Fine structure in the {\alpha}-decay of odd-even nuclei

TL;DR

This study applies the Coulomb and proximity potential model for deformed nuclei to systematically analyze alpha-decay fine structure in odd-even nuclei, achieving good agreement with experimental data and predicting hindered transitions.

Contribution

It introduces a unified formalism (CPPMDN) that successfully explains alpha decay and fine structure across various nuclear states and configurations.

Findings

Good agreement between computed and experimental half-lives and branching ratios

Successful prediction of angular momentum and structure hindered transitions

Alpha decay probability influenced by surface differences and deformation parameters

Abstract

Systematic study on {\alpha}-decay fine structure is presented for the first time in the case of odd-even nuclei in the range 83 \leq Z \leq 101. The model used for the study is the recently proposed Coulomb and proximity potential model for deformed nuclei (CPPMDN), which employs deformed Coulomb potential, deformed two term proximity potential and centrifugal potential.

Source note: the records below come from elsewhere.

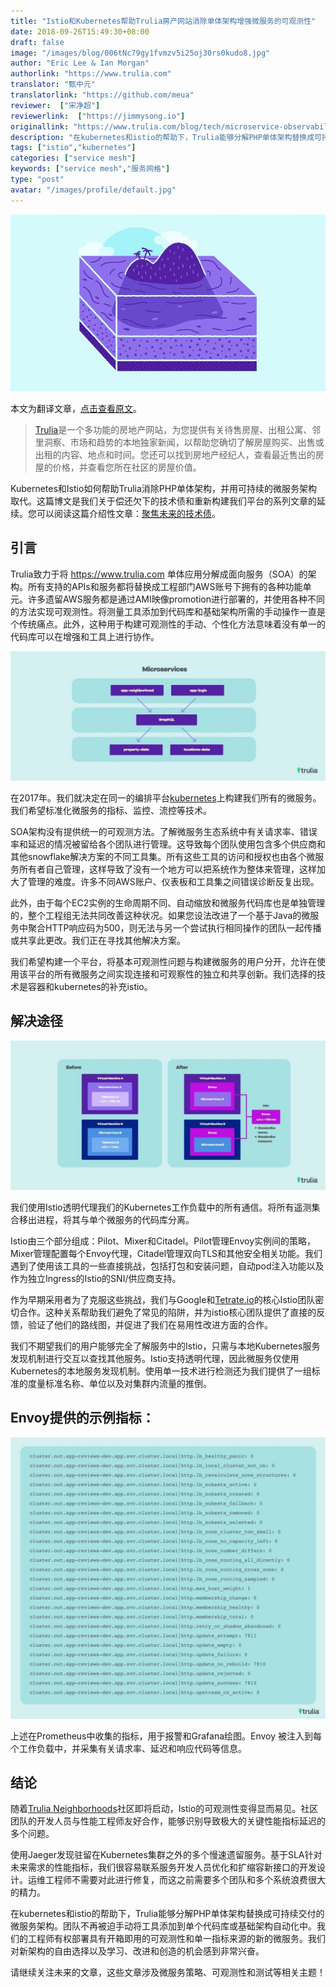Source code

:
 ```yaml
---
title: "Istio和Kubernetes帮助Trulia房产网站消除单体架构增强微服务的可观测性"
date: 2018-09-26T15:49:30+08:00
draft: false
image: "/images/blog/006tNc79gy1fvmzv5i25oj30rs0kudo8.jpg"
author: "Eric Lee & Ian Morgan"
authorlink: "https://www.trulia.com"
translator: "甄中元"
translatorlink: "https://github.com/meua"
reviewer:  ["宋净超"]
reviewerlink:  ["https://jimmysong.io"]
originallink: "https://www.trulia.com/blog/tech/microservice-observability-with-istio/"
description: "在kubernetes和istio的帮助下，Trulia能够分解PHP单体架构替换成可持续交付的微服务架构。团队不再被迫手动将工具添加到单个代码库或基础架构自动化中。"
tags: ["istio","kubernetes"]
categories: ["service mesh"]
keywords: ["service mesh","服务网格"]
type: "post"
avatar: "/images/profile/default.jpg"
---
```


![](006tNc79gy1fvmzdkbqh3j30rs0fmta7.jpg)

本文为翻译文章，[点击查看原文](https://www.trulia.com/blog/tech/microservice-observability-with-istio/)。

> [Trulia](https://www.trulia.com)是一个多功能的房地产网站，为您提供有关待售房屋、出租公寓、邻里洞察、市场和趋势的本地独家新闻，以帮助您确切了解房屋购买、出售或出租的内容、地点和时间。您还可以找到房地产经纪人，查看最近售出的房屋的价格，并查看您所在社区的房屋价值。

Kubernetes和Istio如何帮助Trulia消除PHP单体架构，并用可持续的微服务架构取代。这篇博文是我们关于偿还欠下的技术债和重新构建我们平台的系列文章的延续。您可以阅读这篇介绍性文章：[聚焦未来的技术债](https://www.trulia.com/blog/tech/paying-off-tech-debt/)。

## 引言

Trulia致力于将 <https://www.trulia.com> 单体应用分解成面向服务（SOA）的架构。所有支持的APIs和服务都将替换成工程部门AWS账号下拥有的各种功能单元。许多遗留AWS服务都是通过AMI映像promotion进行部署的，并使用各种不同的方法实现可观测性。将测量工具添加到代码库和基础架构所需的手动操作一直是个传统痛点。此外，这种用于构建可观测性的手动、个性化方法意味着没有单一的代码库可以在增强和工具上进行协作。

![](006tNc79gy1fvmzdtyqq1j30sg0bpaap.jpg)

在2017年。我们就决定在同一的编排平台[kubernetes](https://kubernetes.io/)上构建我们所有的微服务。我们希望标准化微服务的指标、监控、流控等技术。

SOA架构没有提供统一的可观测方法。了解微服务生态系统中有关请求率、错误率和延迟的情况被留给各个团队进行管理。这导致每个团队使用包含多个供应商和其他snowflake解决方案的不同工具集。所有这些工具的访问和授权也由各个微服务所有者自己管理，这样导致了没有一个地方可以把系统作为整体来管理，这样加大了管理的难度。许多不同AWS账户、仪表板和工具集之间错误诊断反复出现。

此外，由于每个EC2实例的生命周期不同、自动缩放和微服务代码库也是单独管理的，整个工程组无法共同改善这种状况。如果您设法改进了一个基于Java的微服务中聚合HTTP响应码为500，则无法与另一个尝试执行相同操作的团队一起传播或共享此更改。我们正在寻找其他解决方案。

我们希望构建一个平台，将基本可观测性问题与构建微服务的用户分开，允许在使用该平台的所有微服务之间实现连接和可观察性的独立和共享创新。我们选择的技术是容器和kubernetes的补充istio。

## 解决途径

![](006tNc79gy1fvmzicivg0j30sg0di75b.jpg)

我们使用Istio透明代理我们的Kubernetes工作负载中的所有通信。将所有遥测集合移出进程，将其与单个微服务的代码库分离。

Istio由三个部分组成：Pilot、Mixer和Citadel。Pilot管理Envoy实例间的策略，Mixer管理配置每个Envoy代理，Citadel管理双向TLS和其他安全相关功能。我们遇到了使用该工具的一些直接挑战，包括打包和安装问题，自动pod注入功能以及作为独立Ingress的Istio的SNI/供应商支持。

作为早期采用者为了克服这些挑战，我们与Google和[Tetrate.io](https://www.tetrate.io/)的核心Istio团队密切合作。这种关系帮助我们避免了常见的陷阱，并为istio核心团队提供了直接的反馈，验证了他们的路线图，并促进了我们在易用性改进方面的合作。

我们不期望我们的用户能够完全了解服务中的Istio，只需与本地Kubernetes服务发现机制进行交互以查找其他服务。Istio支持透明代理，因此微服务仅使用Kubernetes的本地服务发现机制。使用单一技术进行检测还为我们提供了一组标准的度量标准名称、单位以及对集群内流量的推倒。

## Envoy提供的示例指标：

![](006tNc79gy1fvmzlevo8oj30sg0pedl0.jpg)

上述在Prometheus中收集的指标，用于报警和Grafana绘图。Envoy 被注入到每个工作负载中，并采集有关请求率、延迟和响应代码等信息。

## 结论

随着[Trulia Neighborhoods](https://www.trulia.com/blog/tech/trulia-neighborhoods/)社区即将启动，Istio的可观测性变得显而易见。社区团队的开发人员与性能工程师友好合作，能够识别导致极大的关键性能指标延迟的多个问题。

使用Jaeger发现驻留在Kubernetes集群之外的多个慢速遗留服务。基于SLA针对未来需求的性能指标，我们很容易联系服务开发人员优化和扩缩容新接口的开发设计。运维工程师不需要对此进行修复，而这之前需要多个团队和多个系统浪费很大的精力。

在kubernetes和istio的帮助下，Trulia能够分解PHP单体架构替换成可持续交付的微服务架构。团队不再被迫手动将工具添加到单个代码库或基础架构自动化中。我们的工程师有权部署具有开箱即用的可观测性和单一指标来源的新的微服务。我们对新架构的自由选择以及学习、改进和创造的机会感到非常兴奋。

请继续关注未来的文章，这些文章涉及微服务策略、可观测性和测试等相关主题！
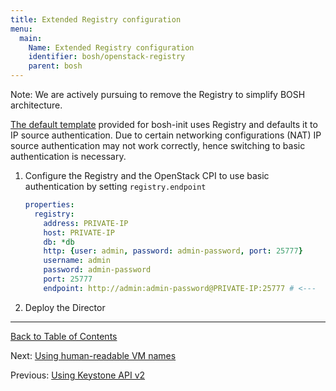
 ```yaml
---
title: Extended Registry configuration
menu:
  main:
    Name: Extended Registry configuration
    identifier: bosh/openstack-registry
    parent: bosh
---
```


<p class="note">Note: We are actively pursuing to remove the Registry to simplify BOSH architecture.</p>

[The default template](init-openstack.html#create-manifest) provided for bosh-init uses Registry and defaults it to IP source authentication. Due to certain networking configurations (NAT) IP source authentication may not work correctly, hence switching to basic authentication is necessary.

1. Configure the Registry and the OpenStack CPI to use basic authentication by setting `registry.endpoint`

    ```yaml
    properties:
      registry:
        address: PRIVATE-IP
        host: PRIVATE-IP
        db: *db
        http: {user: admin, password: admin-password, port: 25777}
        username: admin
        password: admin-password
        port: 25777
        endpoint: http://admin:admin-password@PRIVATE-IP:25777 # <---
    ```

1. Deploy the Director

---
[Back to Table of Contents](index.html#cpi-config)

Next: [Using human-readable VM names](openstack-human-readable-vm-names.html)

Previous: [Using Keystone API v2](openstack-keystonev2.html)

The computed partial half lives, total half lives and branching ratios are compared with experimental data and are in good agreement. The standard deviation of partial half-life is 1.08 and that for branching ratio is 1.21. Our formalism is also successful in predicting angular momentum hindered and structure hindered transitions. The present study reveals that CPPMDN is a unified theory which is successful in explaining alpha decay from ground and isomeric state; and alpha fine structure of even-even, even-odd and odd-even nuclei. Our study relights that the differences in the parent and daughter surfaces or the changes in the deformation parameters as well as the shell structure of the parent and daughter nuclei, influences the alpha decay probability.